Cladius II, the third century emperor of Rome, forbade marriages as young men were unwilling to leave their wives behind to join his army. Valentine, then an unknown monk, defied the rule and solemnized marriages of young couples. He did this in secret, but word got around.

He was sentenced to death, but he lost his life for a good cause. Love has never been easy, not even for cupids and match-makers.

In tradition when barbers fixed Indian marriages, keeping in mind the minefields of caste and clan, their job too was fraught with risks. Cutting hair and shaving jowls was easy enough, but match-making was a clear occupational hazard. If the union did not work out, for whatever reason, the barber could be beaten to death. Now that we are striving to create a caste-free society, it is time that the legend of Valentine replaces that of the barber.

Salman Rushdie stopped short when he said that a true metropolitan experience begins when one cannot choose one’s neighbours. But, in fact, a true metropolitan experience actually starts when a person cannot choose his son-in-law. This is why Valentine must edge out the barber, else the mind of India will remain locked in the past.

At the bottom of these attacks against Valentine’s Day is the drive to give back to the barber his traditional role. Valentine’s Day is the celebration of romance, which goes against the tenet of the barber model. Barbers were put to the job so that varna, or caste identities, remained firm against the primal onslaughts of romance. It stands to reason: if boy does not choose girl, but parents do, then caste marriages will remain unchallenged.

As long as romance is not allowed in the open, it will flourish in legends and drama as a vicarious festival of what cannot be done. From Romeo and Juliet to Heer-Ranjha or Soni-Mahiwal, these fantasies draw tears as romance is forced to yield to cultural taboos. Now that the West has freed romance from its bestial and natural connotations, it has acquired a cultural dignity of its own.

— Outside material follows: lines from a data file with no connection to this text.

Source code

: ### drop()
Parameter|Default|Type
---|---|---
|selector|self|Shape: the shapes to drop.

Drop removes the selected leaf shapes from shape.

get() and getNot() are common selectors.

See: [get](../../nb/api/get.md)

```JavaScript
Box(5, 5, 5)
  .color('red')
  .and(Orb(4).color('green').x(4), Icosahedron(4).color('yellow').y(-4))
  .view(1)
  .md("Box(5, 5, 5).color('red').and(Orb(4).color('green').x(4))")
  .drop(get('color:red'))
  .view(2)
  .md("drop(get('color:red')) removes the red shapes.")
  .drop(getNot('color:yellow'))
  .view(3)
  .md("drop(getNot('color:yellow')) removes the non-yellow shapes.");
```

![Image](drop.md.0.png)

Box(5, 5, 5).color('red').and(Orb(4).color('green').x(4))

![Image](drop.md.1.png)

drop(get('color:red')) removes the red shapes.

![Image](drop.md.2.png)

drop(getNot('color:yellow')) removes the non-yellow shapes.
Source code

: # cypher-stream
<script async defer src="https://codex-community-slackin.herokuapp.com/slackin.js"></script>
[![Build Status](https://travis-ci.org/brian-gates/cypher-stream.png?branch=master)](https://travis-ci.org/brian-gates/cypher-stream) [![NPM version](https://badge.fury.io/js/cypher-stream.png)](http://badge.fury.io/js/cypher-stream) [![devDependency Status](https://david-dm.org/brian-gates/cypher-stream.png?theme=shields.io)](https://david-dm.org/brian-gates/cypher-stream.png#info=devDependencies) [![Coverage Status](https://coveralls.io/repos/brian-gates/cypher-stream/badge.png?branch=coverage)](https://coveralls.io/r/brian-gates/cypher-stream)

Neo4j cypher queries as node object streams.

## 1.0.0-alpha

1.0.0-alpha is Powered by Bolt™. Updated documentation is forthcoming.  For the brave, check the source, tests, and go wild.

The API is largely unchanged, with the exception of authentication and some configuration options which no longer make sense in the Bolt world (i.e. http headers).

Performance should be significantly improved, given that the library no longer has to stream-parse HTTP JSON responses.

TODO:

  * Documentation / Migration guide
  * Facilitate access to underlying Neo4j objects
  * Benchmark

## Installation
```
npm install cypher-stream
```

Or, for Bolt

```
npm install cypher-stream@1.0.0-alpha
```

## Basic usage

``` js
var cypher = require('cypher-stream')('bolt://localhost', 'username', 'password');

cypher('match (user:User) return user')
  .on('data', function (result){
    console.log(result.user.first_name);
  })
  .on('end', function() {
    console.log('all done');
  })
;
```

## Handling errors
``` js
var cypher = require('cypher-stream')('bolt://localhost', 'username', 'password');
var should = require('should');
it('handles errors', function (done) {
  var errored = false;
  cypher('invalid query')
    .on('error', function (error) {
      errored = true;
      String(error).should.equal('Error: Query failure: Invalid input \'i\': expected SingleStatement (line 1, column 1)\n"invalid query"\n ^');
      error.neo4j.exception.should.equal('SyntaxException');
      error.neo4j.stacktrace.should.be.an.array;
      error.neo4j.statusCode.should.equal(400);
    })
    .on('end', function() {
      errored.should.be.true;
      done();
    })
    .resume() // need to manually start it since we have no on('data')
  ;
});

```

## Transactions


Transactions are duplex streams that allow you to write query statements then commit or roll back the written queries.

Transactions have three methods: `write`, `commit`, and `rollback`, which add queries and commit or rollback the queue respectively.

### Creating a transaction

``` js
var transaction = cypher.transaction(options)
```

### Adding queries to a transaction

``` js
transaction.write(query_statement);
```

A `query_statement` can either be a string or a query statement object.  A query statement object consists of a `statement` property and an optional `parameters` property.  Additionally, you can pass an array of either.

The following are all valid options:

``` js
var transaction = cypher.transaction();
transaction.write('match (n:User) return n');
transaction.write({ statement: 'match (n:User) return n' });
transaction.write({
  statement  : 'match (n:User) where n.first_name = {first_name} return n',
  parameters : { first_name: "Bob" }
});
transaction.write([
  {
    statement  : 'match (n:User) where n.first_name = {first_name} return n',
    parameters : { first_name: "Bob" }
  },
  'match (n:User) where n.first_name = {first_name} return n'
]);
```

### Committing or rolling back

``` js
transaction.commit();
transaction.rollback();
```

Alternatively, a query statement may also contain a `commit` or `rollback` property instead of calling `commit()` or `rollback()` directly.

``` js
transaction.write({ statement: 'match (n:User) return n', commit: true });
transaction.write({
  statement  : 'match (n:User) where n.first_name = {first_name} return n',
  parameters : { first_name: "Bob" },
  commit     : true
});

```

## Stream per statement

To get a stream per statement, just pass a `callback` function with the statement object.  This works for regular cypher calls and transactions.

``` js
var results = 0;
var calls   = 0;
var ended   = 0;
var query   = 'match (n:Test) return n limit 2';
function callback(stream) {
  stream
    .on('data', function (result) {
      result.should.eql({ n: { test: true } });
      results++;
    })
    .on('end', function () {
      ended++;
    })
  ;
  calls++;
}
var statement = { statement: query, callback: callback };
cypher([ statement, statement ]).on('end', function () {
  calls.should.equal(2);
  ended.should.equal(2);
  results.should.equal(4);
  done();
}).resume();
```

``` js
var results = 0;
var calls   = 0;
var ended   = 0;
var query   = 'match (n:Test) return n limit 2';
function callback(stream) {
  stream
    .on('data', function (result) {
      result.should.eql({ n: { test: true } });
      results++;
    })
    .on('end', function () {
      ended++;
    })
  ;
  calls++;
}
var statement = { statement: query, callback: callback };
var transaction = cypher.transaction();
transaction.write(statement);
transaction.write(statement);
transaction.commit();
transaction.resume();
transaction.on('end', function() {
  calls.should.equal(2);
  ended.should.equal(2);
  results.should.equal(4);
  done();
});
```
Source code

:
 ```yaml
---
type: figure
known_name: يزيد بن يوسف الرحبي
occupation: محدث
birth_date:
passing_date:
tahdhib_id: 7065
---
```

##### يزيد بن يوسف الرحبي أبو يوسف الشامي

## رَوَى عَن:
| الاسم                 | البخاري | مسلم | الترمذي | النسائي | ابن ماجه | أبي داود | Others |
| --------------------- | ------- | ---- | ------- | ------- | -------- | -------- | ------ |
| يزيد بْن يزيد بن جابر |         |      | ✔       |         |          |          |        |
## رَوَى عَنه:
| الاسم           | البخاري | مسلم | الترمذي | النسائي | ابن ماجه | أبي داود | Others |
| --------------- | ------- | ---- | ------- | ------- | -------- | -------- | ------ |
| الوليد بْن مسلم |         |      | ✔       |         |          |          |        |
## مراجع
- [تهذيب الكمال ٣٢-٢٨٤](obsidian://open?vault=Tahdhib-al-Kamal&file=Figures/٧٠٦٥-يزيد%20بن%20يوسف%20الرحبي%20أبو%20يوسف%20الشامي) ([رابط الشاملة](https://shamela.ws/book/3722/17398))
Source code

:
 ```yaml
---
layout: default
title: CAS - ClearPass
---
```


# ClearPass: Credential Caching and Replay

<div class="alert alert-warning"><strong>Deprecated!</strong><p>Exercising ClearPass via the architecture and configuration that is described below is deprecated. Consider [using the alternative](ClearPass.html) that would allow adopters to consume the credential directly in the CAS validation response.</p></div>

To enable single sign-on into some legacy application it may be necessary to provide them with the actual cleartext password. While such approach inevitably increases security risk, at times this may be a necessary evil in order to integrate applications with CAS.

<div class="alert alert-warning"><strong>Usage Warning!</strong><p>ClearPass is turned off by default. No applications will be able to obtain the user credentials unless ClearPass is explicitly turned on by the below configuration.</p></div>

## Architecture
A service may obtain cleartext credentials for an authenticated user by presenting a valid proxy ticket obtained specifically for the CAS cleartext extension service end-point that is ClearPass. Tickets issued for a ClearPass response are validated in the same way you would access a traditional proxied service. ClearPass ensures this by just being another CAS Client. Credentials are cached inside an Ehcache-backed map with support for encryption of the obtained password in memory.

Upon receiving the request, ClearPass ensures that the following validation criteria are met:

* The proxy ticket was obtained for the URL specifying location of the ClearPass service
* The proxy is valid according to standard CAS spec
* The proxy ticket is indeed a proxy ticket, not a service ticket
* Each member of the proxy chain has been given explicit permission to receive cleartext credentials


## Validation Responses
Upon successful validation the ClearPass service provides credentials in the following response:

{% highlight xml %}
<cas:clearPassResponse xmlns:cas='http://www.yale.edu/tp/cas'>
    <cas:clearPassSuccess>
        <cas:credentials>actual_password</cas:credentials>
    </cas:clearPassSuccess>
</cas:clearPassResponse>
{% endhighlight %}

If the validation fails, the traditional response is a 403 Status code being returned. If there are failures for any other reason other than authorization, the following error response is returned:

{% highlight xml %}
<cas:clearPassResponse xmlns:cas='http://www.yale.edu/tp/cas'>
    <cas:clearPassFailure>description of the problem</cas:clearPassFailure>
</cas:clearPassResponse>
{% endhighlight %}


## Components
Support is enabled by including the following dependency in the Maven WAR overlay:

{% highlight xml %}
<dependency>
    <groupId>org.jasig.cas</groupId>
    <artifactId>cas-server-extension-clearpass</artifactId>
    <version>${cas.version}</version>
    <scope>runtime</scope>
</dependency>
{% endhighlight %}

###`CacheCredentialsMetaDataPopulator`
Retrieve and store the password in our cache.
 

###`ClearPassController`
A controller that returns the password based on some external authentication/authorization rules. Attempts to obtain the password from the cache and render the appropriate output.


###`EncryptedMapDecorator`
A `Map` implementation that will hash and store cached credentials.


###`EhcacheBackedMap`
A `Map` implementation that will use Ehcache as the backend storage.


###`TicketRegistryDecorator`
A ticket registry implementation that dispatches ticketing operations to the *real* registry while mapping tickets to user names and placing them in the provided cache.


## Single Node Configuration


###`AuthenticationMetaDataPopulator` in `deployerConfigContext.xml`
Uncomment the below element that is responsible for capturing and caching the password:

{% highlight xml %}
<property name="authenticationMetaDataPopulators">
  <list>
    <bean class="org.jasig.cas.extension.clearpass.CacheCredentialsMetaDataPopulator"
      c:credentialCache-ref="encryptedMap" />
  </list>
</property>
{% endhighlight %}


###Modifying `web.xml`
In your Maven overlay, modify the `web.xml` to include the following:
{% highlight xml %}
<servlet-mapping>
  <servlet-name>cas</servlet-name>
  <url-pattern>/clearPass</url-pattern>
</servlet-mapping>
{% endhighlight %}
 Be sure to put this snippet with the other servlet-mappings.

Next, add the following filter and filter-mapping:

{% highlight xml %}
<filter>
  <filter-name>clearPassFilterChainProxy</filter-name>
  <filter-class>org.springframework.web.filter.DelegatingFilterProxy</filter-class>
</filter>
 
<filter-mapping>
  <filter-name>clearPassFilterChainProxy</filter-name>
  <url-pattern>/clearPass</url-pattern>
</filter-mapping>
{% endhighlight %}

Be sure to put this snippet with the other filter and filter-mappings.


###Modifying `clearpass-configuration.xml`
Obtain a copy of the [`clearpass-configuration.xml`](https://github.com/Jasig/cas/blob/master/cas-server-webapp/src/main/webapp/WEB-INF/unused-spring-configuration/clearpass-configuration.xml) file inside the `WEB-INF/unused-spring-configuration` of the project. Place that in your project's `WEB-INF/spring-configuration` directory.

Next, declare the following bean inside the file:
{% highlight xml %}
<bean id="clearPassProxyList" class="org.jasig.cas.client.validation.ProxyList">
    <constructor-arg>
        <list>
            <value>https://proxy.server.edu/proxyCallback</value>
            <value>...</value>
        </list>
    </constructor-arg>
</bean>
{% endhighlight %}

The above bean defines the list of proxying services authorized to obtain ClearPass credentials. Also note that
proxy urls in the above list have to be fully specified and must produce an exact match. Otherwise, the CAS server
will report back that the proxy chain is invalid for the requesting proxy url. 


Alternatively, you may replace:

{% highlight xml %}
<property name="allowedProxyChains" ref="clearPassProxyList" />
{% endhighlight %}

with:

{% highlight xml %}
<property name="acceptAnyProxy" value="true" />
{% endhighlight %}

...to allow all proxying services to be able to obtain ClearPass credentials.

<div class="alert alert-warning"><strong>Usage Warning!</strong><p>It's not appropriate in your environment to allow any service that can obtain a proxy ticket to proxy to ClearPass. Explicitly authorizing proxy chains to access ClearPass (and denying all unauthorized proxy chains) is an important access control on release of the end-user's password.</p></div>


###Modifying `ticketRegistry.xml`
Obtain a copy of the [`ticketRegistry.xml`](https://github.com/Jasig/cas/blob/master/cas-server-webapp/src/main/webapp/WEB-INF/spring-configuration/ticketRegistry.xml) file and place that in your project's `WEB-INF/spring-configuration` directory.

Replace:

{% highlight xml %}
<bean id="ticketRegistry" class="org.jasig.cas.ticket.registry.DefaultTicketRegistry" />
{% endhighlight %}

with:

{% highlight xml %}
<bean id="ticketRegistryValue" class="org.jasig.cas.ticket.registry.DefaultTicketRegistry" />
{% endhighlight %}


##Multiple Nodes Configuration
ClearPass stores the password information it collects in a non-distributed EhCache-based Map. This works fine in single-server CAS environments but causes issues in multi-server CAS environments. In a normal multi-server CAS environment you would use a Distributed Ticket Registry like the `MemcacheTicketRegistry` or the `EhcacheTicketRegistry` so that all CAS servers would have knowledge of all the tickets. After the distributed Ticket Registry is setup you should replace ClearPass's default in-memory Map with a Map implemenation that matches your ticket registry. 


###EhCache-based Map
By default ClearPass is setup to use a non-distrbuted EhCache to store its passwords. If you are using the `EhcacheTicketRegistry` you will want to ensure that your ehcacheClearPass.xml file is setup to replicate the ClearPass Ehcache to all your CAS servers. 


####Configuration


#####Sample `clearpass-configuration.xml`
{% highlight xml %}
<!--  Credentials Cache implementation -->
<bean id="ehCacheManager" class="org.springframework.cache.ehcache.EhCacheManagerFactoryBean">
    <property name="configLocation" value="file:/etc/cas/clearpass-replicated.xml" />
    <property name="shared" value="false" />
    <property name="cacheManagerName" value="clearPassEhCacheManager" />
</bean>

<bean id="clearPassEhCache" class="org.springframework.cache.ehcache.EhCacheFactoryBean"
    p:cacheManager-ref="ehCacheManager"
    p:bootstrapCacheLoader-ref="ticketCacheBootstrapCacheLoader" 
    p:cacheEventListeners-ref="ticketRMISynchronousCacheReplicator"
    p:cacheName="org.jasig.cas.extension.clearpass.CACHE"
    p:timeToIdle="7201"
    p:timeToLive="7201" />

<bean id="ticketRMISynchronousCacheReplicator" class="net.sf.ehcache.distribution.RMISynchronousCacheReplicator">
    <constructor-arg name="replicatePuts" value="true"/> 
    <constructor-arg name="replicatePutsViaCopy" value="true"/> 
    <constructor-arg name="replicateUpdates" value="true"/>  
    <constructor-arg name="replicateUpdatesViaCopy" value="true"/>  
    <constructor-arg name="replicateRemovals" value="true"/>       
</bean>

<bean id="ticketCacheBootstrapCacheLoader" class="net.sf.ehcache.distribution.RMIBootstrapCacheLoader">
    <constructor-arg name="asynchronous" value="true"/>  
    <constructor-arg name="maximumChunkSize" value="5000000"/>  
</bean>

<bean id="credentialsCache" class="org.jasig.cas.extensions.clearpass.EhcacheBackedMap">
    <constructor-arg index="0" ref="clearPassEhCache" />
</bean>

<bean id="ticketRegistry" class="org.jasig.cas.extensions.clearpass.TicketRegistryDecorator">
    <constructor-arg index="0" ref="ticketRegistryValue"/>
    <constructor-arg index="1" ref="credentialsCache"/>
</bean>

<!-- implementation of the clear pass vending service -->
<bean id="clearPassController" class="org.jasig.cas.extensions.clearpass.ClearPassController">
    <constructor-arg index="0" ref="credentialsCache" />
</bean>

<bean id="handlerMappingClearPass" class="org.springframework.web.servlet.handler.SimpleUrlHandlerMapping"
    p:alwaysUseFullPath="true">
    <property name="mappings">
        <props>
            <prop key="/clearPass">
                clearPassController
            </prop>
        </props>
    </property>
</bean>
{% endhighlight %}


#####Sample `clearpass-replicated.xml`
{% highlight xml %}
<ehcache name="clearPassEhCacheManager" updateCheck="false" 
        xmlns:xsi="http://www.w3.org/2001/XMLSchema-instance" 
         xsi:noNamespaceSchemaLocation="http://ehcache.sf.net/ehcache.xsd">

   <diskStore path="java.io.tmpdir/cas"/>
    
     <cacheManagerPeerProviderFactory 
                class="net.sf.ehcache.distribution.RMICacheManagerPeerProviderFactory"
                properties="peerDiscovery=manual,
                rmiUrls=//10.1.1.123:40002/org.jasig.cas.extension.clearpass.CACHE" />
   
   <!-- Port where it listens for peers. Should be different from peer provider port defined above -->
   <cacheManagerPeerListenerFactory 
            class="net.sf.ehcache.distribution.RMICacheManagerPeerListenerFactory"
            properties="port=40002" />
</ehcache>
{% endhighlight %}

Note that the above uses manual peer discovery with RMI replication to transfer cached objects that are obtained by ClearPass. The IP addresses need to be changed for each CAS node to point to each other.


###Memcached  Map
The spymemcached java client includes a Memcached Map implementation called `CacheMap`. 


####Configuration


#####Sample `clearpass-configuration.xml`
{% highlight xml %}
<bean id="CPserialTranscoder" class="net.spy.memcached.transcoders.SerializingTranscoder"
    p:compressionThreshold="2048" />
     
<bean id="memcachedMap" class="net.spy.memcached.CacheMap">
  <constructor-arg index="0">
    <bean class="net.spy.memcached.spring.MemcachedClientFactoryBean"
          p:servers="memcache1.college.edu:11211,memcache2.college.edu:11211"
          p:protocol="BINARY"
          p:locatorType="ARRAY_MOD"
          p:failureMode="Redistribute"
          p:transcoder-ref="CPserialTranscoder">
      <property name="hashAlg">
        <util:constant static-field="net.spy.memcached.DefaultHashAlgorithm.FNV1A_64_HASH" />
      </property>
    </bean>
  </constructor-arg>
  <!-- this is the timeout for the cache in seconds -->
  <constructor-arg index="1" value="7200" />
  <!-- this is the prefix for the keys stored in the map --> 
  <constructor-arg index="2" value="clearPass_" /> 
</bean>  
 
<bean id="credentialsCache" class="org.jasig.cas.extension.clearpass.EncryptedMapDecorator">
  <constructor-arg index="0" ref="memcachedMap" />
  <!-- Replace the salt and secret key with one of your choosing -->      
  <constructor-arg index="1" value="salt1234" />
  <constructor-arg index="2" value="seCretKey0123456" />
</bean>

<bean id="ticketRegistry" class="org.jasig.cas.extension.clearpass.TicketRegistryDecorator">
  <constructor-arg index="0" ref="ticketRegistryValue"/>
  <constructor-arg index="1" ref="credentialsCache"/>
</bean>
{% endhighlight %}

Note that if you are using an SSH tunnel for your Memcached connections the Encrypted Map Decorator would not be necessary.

The marking of Valentine’s Day is probably because of Chaucer’s presentation of the mid-February wedding between Richard III and Anne of Bohemia in late 14th century. They were both 13-year-olds, and Chaucer wrote about their starry marriage as if it were born of young love in the woods. There may or may not have been diplomatic considerations that accompanied this royal wedding, but at any rate Chaucer elevated romance from its supposed base natural origins and gave it a high cultural status.

From then on no Romeo need die.

Marriage

In India, on the contrary, just to forestall nature getting a foothold on the young, child marriages were conducted by caste-conscious parents through their barber intermediaries.

This ensured varna purity against wild, natural urges of the young, usually provoked by women. Nothing would please casteists more than to put their wards in the stockade and return to the barber his complete job description. A senior colleague of mine once told me that when he timorously asked his father if he could please have just one look at the face of his wife-to-be, he was roundly slapped. His father said that he had seen the girl, his prospective fatherin-law had seen him, so where was the need for such a cheeky request.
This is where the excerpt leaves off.